_Problem description_
Return all of the data that follows precisely, leaving every image out.

_Information provided_
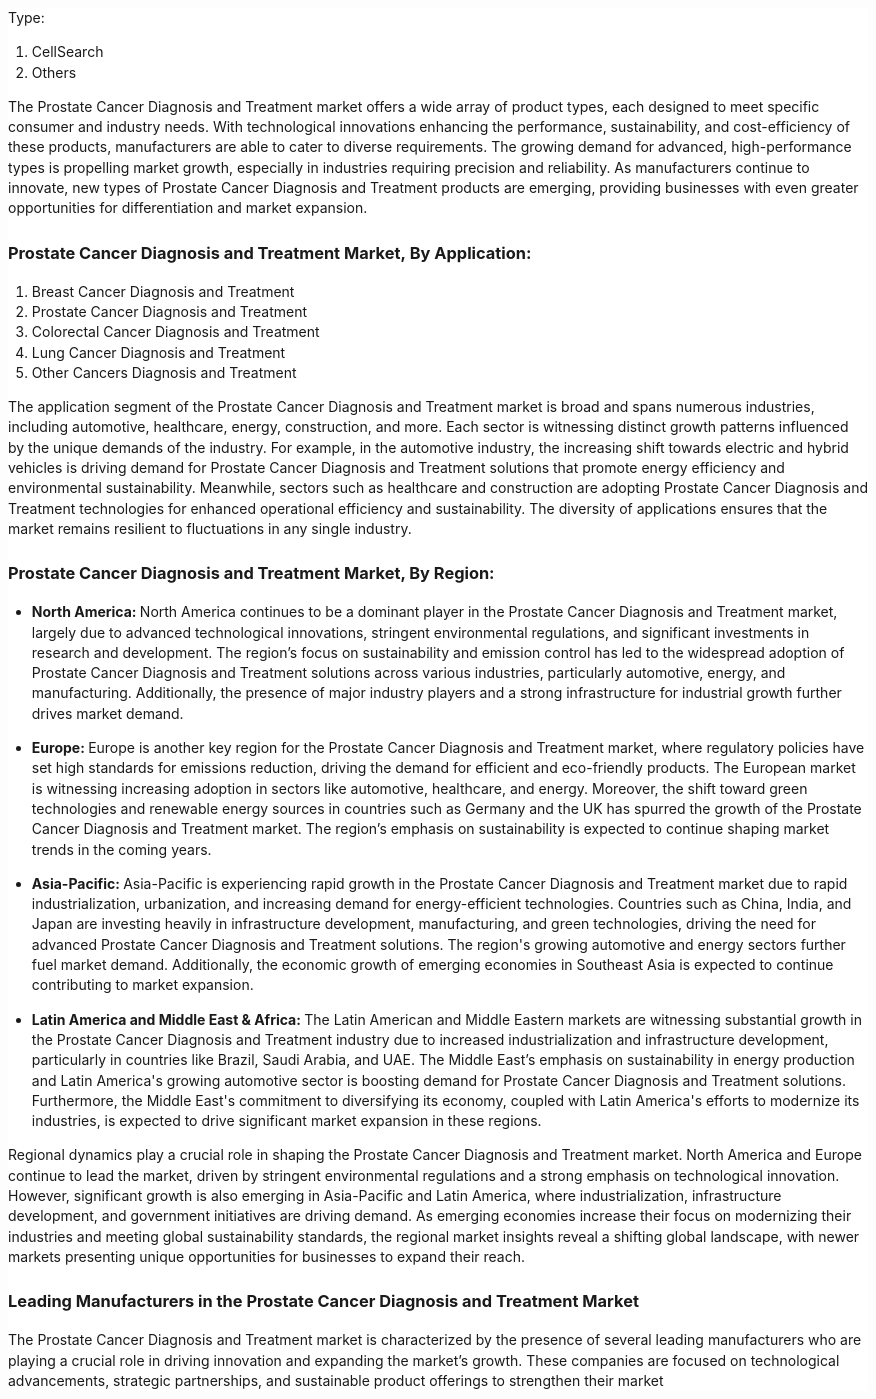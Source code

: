 Type:<br /></strong></h3><ol><li> CellSearch<li>  Others</li></ol><p>The Prostate Cancer Diagnosis and Treatment market offers a wide array of product types, each designed to meet specific consumer and industry needs. With technological innovations enhancing the performance, sustainability, and cost-efficiency of these products, manufacturers are able to cater to diverse requirements. The growing demand for advanced, high-performance types is propelling market growth, especially in industries requiring precision and reliability. As manufacturers continue to innovate, new types of Prostate Cancer Diagnosis and Treatment products are emerging, providing businesses with even greater opportunities for differentiation and market expansion.</p><h3>Prostate Cancer Diagnosis and Treatment Market,&nbsp;By Application:</h3><ol><li> Breast Cancer Diagnosis and Treatment<li>  Prostate Cancer Diagnosis and Treatment<li>  Colorectal Cancer Diagnosis and Treatment<li>  Lung Cancer Diagnosis and Treatment<li>  Other Cancers Diagnosis and Treatment</li></ol><p>The application segment of the Prostate Cancer Diagnosis and Treatment market is broad and spans numerous industries, including automotive, healthcare, energy, construction, and more. Each sector is witnessing distinct growth patterns influenced by the unique demands of the industry. For example, in the automotive industry, the increasing shift towards electric and hybrid vehicles is driving demand for Prostate Cancer Diagnosis and Treatment solutions that promote energy efficiency and environmental sustainability. Meanwhile, sectors such as healthcare and construction are adopting Prostate Cancer Diagnosis and Treatment technologies for enhanced operational efficiency and sustainability. The diversity of applications ensures that the market remains resilient to fluctuations in any single industry.</p><h3>Prostate Cancer Diagnosis and Treatment Market, By Region:</h3><ul><li><p><strong>North America:&nbsp;</strong>North America continues to be a dominant player in the Prostate Cancer Diagnosis and Treatment market, largely due to advanced technological innovations, stringent environmental regulations, and significant investments in research and development. The region&rsquo;s focus on sustainability and emission control has led to the widespread adoption of Prostate Cancer Diagnosis and Treatment solutions across various industries, particularly automotive, energy, and manufacturing. Additionally, the presence of major industry players and a strong infrastructure for industrial growth further drives market demand.</p></li><li><p><strong><strong>Europe:&nbsp;</strong></strong>Europe is another key region for the Prostate Cancer Diagnosis and Treatment market, where regulatory policies have set high standards for emissions reduction, driving the demand for efficient and eco-friendly products. The European market is witnessing increasing adoption in sectors like automotive, healthcare, and energy. Moreover, the shift toward green technologies and renewable energy sources in countries such as Germany and the UK has spurred the growth of the Prostate Cancer Diagnosis and Treatment market. The region&rsquo;s emphasis on sustainability is expected to continue shaping market trends in the coming years.</p></li><li><p><strong><strong>Asia-Pacific:&nbsp;</strong></strong>Asia-Pacific is experiencing rapid growth in the Prostate Cancer Diagnosis and Treatment market due to rapid industrialization, urbanization, and increasing demand for energy-efficient technologies. Countries such as China, India, and Japan are investing heavily in infrastructure development, manufacturing, and green technologies, driving the need for advanced Prostate Cancer Diagnosis and Treatment solutions. The region's growing automotive and energy sectors further fuel market demand. Additionally, the economic growth of emerging economies in Southeast Asia is expected to continue contributing to market expansion.</p></li><li><p><strong><strong>Latin America and Middle East &amp; Africa:&nbsp;</strong></strong>The Latin American and Middle Eastern markets are witnessing substantial growth in the Prostate Cancer Diagnosis and Treatment industry due to increased industrialization and infrastructure development, particularly in countries like Brazil, Saudi Arabia, and UAE. The Middle East&rsquo;s emphasis on sustainability in energy production and Latin America's growing automotive sector is boosting demand for Prostate Cancer Diagnosis and Treatment solutions. Furthermore, the Middle East's commitment to diversifying its economy, coupled with Latin America's efforts to modernize its industries, is expected to drive significant market expansion in these regions.</p></li></ul><p>Regional dynamics play a crucial role in shaping the Prostate Cancer Diagnosis and Treatment market. North America and Europe continue to lead the market, driven by stringent environmental regulations and a strong emphasis on technological innovation. However, significant growth is also emerging in Asia-Pacific and Latin America, where industrialization, infrastructure development, and government initiatives are driving demand. As emerging economies increase their focus on modernizing their industries and meeting global sustainability standards, the regional market insights reveal a shifting global landscape, with newer markets presenting unique opportunities for businesses to expand their reach.</p><h3><strong>Leading Manufacturers in the Prostate Cancer Diagnosis and Treatment Market</strong></h3><p>The Prostate Cancer Diagnosis and Treatment market is characterized by the presence of several leading manufacturers who are playing a crucial role in driving innovation and expanding the market&rsquo;s growth. These companies are focused on technological advancements, strategic partnerships, and sustainable product offerings to strengthen their market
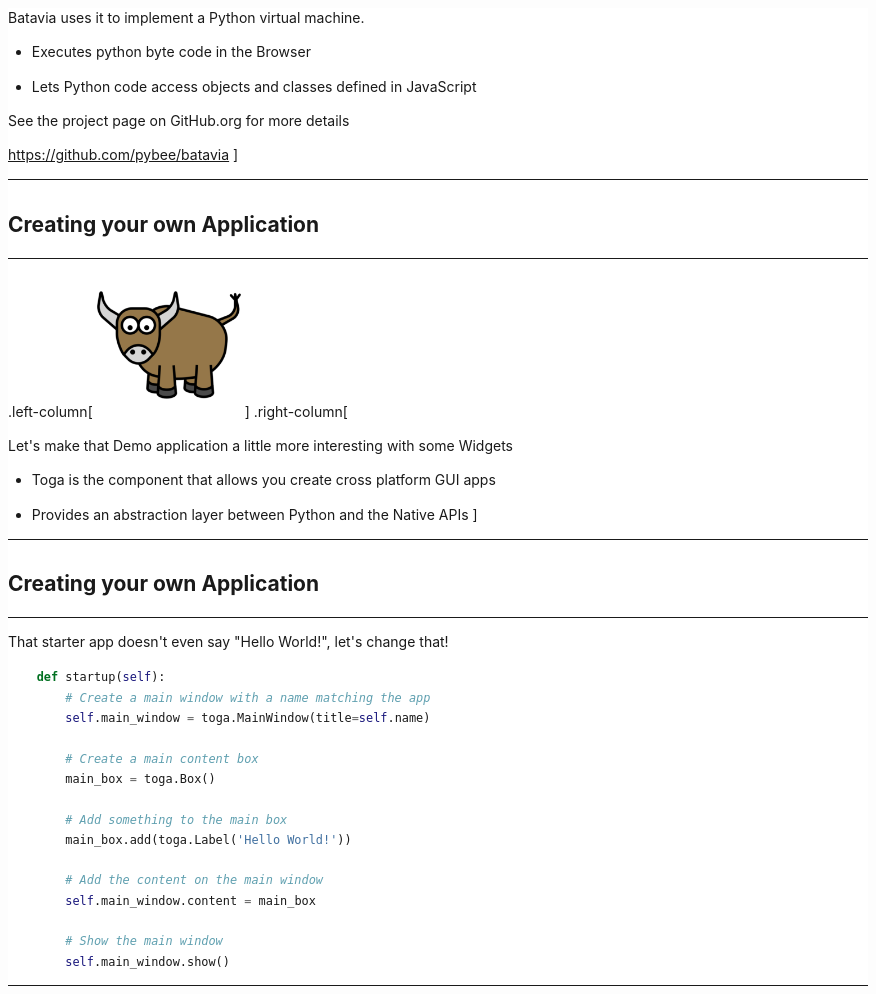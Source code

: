 Batavia uses it to implement a Python virtual machine.

- Executes python byte code in the Browser

- Lets Python code access objects and classes defined in JavaScript

See the project page on GitHub.org for more details

https://github.com/pybee/batavia
]

---

## Creating your own Application
------------

.left-column[
<img src="resources/toga.png" height="144" class="mid-align">
]
.right-column[


Let's make that Demo application a little more interesting with some Widgets
- Toga is the component that allows you create cross platform GUI apps

- Provides an abstraction layer between Python and the Native APIs
]

---

## Creating your own Application
------------

That starter app doesn't even say "Hello World!", let's change that!

```python
    def startup(self):
        # Create a main window with a name matching the app
        self.main_window = toga.MainWindow(title=self.name)

        # Create a main content box
        main_box = toga.Box()

        # Add something to the main box
        main_box.add(toga.Label('Hello World!'))

        # Add the content on the main window
        self.main_window.content = main_box

        # Show the main window
        self.main_window.show()
```

---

_Task answer_
Source code

: Type:<br /></strong></h3><ol><li> CellSearch<li>  Others</li></ol><p>The Prostate Cancer Diagnosis and Treatment market offers a wide array of product types, each designed to meet specific consumer and industry needs. With technological innovations enhancing the performance, sustainability, and cost-efficiency of these products, manufacturers are able to cater to diverse requirements. The growing demand for advanced, high-performance types is propelling market growth, especially in industries requiring precision and reliability. As manufacturers continue to innovate, new types of Prostate Cancer Diagnosis and Treatment products are emerging, providing businesses with even greater opportunities for differentiation and market expansion.</p><h3>Prostate Cancer Diagnosis and Treatment Market,&nbsp;By Application:</h3><ol><li> Breast Cancer Diagnosis and Treatment<li>  Prostate Cancer Diagnosis and Treatment<li>  Colorectal Cancer Diagnosis and Treatment<li>  Lung Cancer Diagnosis and Treatment<li>  Other Cancers Diagnosis and Treatment</li></ol><p>The application segment of the Prostate Cancer Diagnosis and Treatment market is broad and spans numerous industries, including automotive, healthcare, energy, construction, and more. Each sector is witnessing distinct growth patterns influenced by the unique demands of the industry. For example, in the automotive industry, the increasing shift towards electric and hybrid vehicles is driving demand for Prostate Cancer Diagnosis and Treatment solutions that promote energy efficiency and environmental sustainability. Meanwhile, sectors such as healthcare and construction are adopting Prostate Cancer Diagnosis and Treatment technologies for enhanced operational efficiency and sustainability. The diversity of applications ensures that the market remains resilient to fluctuations in any single industry.</p><h3>Prostate Cancer Diagnosis and Treatment Market, By Region:</h3><ul><li><p><strong>North America:&nbsp;</strong>North America continues to be a dominant player in the Prostate Cancer Diagnosis and Treatment market, largely due to advanced technological innovations, stringent environmental regulations, and significant investments in research and development. The region&rsquo;s focus on sustainability and emission control has led to the widespread adoption of Prostate Cancer Diagnosis and Treatment solutions across various industries, particularly automotive, energy, and manufacturing. Additionally, the presence of major industry players and a strong infrastructure for industrial growth further drives market demand.</p></li><li><p><strong><strong>Europe:&nbsp;</strong></strong>Europe is another key region for the Prostate Cancer Diagnosis and Treatment market, where regulatory policies have set high standards for emissions reduction, driving the demand for efficient and eco-friendly products. The European market is witnessing increasing adoption in sectors like automotive, healthcare, and energy. Moreover, the shift toward green technologies and renewable energy sources in countries such as Germany and the UK has spurred the growth of the Prostate Cancer Diagnosis and Treatment market. The region&rsquo;s emphasis on sustainability is expected to continue shaping market trends in the coming years.</p></li><li><p><strong><strong>Asia-Pacific:&nbsp;</strong></strong>Asia-Pacific is experiencing rapid growth in the Prostate Cancer Diagnosis and Treatment market due to rapid industrialization, urbanization, and increasing demand for energy-efficient technologies. Countries such as China, India, and Japan are investing heavily in infrastructure development, manufacturing, and green technologies, driving the need for advanced Prostate Cancer Diagnosis and Treatment solutions. The region's growing automotive and energy sectors further fuel market demand. Additionally, the economic growth of emerging economies in Southeast Asia is expected to continue contributing to market expansion.</p></li><li><p><strong><strong>Latin America and Middle East &amp; Africa:&nbsp;</strong></strong>The Latin American and Middle Eastern markets are witnessing substantial growth in the Prostate Cancer Diagnosis and Treatment industry due to increased industrialization and infrastructure development, particularly in countries like Brazil, Saudi Arabia, and UAE. The Middle East&rsquo;s emphasis on sustainability in energy production and Latin America's growing automotive sector is boosting demand for Prostate Cancer Diagnosis and Treatment solutions. Furthermore, the Middle East's commitment to diversifying its economy, coupled with Latin America's efforts to modernize its industries, is expected to drive significant market expansion in these regions.</p></li></ul><p>Regional dynamics play a crucial role in shaping the Prostate Cancer Diagnosis and Treatment market. North America and Europe continue to lead the market, driven by stringent environmental regulations and a strong emphasis on technological innovation. However, significant growth is also emerging in Asia-Pacific and Latin America, where industrialization, infrastructure development, and government initiatives are driving demand. As emerging economies increase their focus on modernizing their industries and meeting global sustainability standards, the regional market insights reveal a shifting global landscape, with newer markets presenting unique opportunities for businesses to expand their reach.</p><h3><strong>Leading Manufacturers in the Prostate Cancer Diagnosis and Treatment Market</strong></h3><p>The Prostate Cancer Diagnosis and Treatment market is characterized by the presence of several leading manufacturers who are playing a crucial role in driving innovation and expanding the market&rsquo;s growth. These companies are focused on technological advancements, strategic partnerships, and sustainable product offerings to strengthen their market
Source code

: Batavia uses it to implement a Python virtual machine.

- Executes python byte code in the Browser

- Lets Python code access objects and classes defined in JavaScript

See the project page on GitHub.org for more details

https://github.com/pybee/batavia
]

---

## Creating your own Application
------------

.left-column[
<img src="resources/toga.png" height="144" class="mid-align">
]
.right-column[


Let's make that Demo application a little more interesting with some Widgets
- Toga is the component that allows you create cross platform GUI apps

- Provides an abstraction layer between Python and the Native APIs
]

---

## Creating your own Application
------------

That starter app doesn't even say "Hello World!", let's change that!

```python
    def startup(self):
        # Create a main window with a name matching the app
        self.main_window = toga.MainWindow(title=self.name)

        # Create a main content box
        main_box = toga.Box()

        # Add something to the main box
        main_box.add(toga.Label('Hello World!'))

        # Add the content on the main window
        self.main_window.content = main_box

        # Show the main window
        self.main_window.show()
```

---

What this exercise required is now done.